Bearbeiter: Stephan Schlegel

Zitiervorschlag: BVerfG, 2 BvR 1117/06, Beschluss v. 14.06.2006, HRRS 2006 Nr. 618


BVerfG 2 BvR 1117/06 (3. Kammer des Zweiten Senats) - Beschluss vom 14. Juni 2006 (LG Chemnitz/AG Chemnitz)

Durchsuchungsanordnung (ausnahmsweise Entbehrlichkeit der weitergehenden Umschreibung des Tatvorwurfs bei sehr detaillierter Beschreibung der zu suchenden Beweismittel); Unverletzlichkeit der Wohnung (Rechtsanwaltskanzlei); Anforderungen an die richterliche Entscheidung (Begrenzungsfunktion; genaue Beschreibung der zu suchenden Gegenstände); ausnahmsweise Nachholung der Tatvorwurfumschreibung im Beschwerdeverfahren; Nichtannahmebeschluss.

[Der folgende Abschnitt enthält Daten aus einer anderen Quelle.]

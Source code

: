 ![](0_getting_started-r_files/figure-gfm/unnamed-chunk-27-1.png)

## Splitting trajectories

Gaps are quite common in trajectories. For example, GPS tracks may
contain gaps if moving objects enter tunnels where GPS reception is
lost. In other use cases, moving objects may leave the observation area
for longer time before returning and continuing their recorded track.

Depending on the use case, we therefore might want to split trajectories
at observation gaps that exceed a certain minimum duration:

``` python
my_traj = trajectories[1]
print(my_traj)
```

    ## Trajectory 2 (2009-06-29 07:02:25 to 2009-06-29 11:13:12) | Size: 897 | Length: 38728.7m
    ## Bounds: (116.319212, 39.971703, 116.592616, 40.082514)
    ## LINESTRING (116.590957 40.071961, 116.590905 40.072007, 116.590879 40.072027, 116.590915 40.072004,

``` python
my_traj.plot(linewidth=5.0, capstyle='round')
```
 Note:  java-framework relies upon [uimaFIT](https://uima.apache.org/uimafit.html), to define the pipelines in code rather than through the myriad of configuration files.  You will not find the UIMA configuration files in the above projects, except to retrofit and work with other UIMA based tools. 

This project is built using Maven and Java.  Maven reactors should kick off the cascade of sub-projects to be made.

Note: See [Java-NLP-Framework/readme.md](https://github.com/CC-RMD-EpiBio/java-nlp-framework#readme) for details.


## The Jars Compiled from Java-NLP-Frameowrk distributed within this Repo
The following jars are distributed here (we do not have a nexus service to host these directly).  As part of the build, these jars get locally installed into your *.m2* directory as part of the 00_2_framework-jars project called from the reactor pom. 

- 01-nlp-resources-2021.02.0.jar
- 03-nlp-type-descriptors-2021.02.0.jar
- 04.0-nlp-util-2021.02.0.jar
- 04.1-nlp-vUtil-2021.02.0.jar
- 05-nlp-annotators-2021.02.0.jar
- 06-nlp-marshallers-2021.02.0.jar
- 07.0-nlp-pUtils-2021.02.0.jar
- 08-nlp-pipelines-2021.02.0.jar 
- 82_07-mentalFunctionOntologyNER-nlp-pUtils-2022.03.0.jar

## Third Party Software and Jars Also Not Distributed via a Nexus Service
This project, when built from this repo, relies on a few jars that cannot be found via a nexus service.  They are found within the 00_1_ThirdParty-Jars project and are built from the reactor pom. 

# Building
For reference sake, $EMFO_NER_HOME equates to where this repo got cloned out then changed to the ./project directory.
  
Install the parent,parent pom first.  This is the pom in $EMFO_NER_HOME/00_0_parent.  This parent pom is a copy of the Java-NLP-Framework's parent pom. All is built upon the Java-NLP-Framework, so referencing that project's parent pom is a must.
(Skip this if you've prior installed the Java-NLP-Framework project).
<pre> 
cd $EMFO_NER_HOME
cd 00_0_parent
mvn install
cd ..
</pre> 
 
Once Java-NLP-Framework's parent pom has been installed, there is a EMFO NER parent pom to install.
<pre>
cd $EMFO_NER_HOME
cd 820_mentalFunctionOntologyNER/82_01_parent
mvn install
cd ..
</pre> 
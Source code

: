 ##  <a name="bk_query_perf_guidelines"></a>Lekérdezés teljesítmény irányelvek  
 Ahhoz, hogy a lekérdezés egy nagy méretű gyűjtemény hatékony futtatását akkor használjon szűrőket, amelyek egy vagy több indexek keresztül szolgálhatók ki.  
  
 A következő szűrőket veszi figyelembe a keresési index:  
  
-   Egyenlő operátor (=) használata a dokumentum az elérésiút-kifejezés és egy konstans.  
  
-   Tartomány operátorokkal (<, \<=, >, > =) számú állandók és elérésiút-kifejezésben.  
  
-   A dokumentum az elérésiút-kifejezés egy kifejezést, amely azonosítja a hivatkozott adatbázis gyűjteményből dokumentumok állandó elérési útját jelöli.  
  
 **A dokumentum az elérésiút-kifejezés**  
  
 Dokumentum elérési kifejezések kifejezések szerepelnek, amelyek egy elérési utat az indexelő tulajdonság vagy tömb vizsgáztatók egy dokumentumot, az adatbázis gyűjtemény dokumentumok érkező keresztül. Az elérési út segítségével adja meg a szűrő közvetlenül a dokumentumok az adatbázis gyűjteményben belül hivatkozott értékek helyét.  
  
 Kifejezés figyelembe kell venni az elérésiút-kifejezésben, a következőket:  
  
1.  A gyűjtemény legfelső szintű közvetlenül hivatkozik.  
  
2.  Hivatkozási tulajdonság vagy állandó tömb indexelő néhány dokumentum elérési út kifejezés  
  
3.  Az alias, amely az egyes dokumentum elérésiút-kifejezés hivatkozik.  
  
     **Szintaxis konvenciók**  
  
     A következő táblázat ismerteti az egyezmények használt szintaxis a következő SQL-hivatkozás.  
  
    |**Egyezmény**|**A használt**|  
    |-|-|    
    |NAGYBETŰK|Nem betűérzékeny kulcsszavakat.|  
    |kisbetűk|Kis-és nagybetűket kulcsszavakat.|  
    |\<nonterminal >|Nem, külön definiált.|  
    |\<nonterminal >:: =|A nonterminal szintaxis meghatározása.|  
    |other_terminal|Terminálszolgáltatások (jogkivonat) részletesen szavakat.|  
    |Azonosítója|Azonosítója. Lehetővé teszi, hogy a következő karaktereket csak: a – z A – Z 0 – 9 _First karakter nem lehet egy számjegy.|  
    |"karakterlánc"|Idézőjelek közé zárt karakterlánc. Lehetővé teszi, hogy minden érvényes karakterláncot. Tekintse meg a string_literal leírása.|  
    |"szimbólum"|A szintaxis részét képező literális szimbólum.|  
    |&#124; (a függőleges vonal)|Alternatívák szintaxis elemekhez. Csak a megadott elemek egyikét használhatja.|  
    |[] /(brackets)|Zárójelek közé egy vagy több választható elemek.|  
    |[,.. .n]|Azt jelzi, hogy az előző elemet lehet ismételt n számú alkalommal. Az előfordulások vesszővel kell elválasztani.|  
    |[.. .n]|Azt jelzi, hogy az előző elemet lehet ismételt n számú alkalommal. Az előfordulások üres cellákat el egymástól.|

Art. 13 Abs. 1 GG; Art. 13 Abs. 2 GG; § 102 StPO; § 103 StPO

Leitsätze des Bearbeiters

1. Eine mangelhafte Umschreibung des Tatvorwurfes in einem Durchsuchungsbeschluss verletzt jedenfalls dann nicht das Grundrecht aus Art. 13 Abs. 1 und 2 GG, wenn der Durchsuchungsbeschluss die zu suchenden Gegenstände so genau und detailliert benennt, dass es der Umschreibung des Tatvorwurfes nicht mehr bedarf um diese zu identifizieren.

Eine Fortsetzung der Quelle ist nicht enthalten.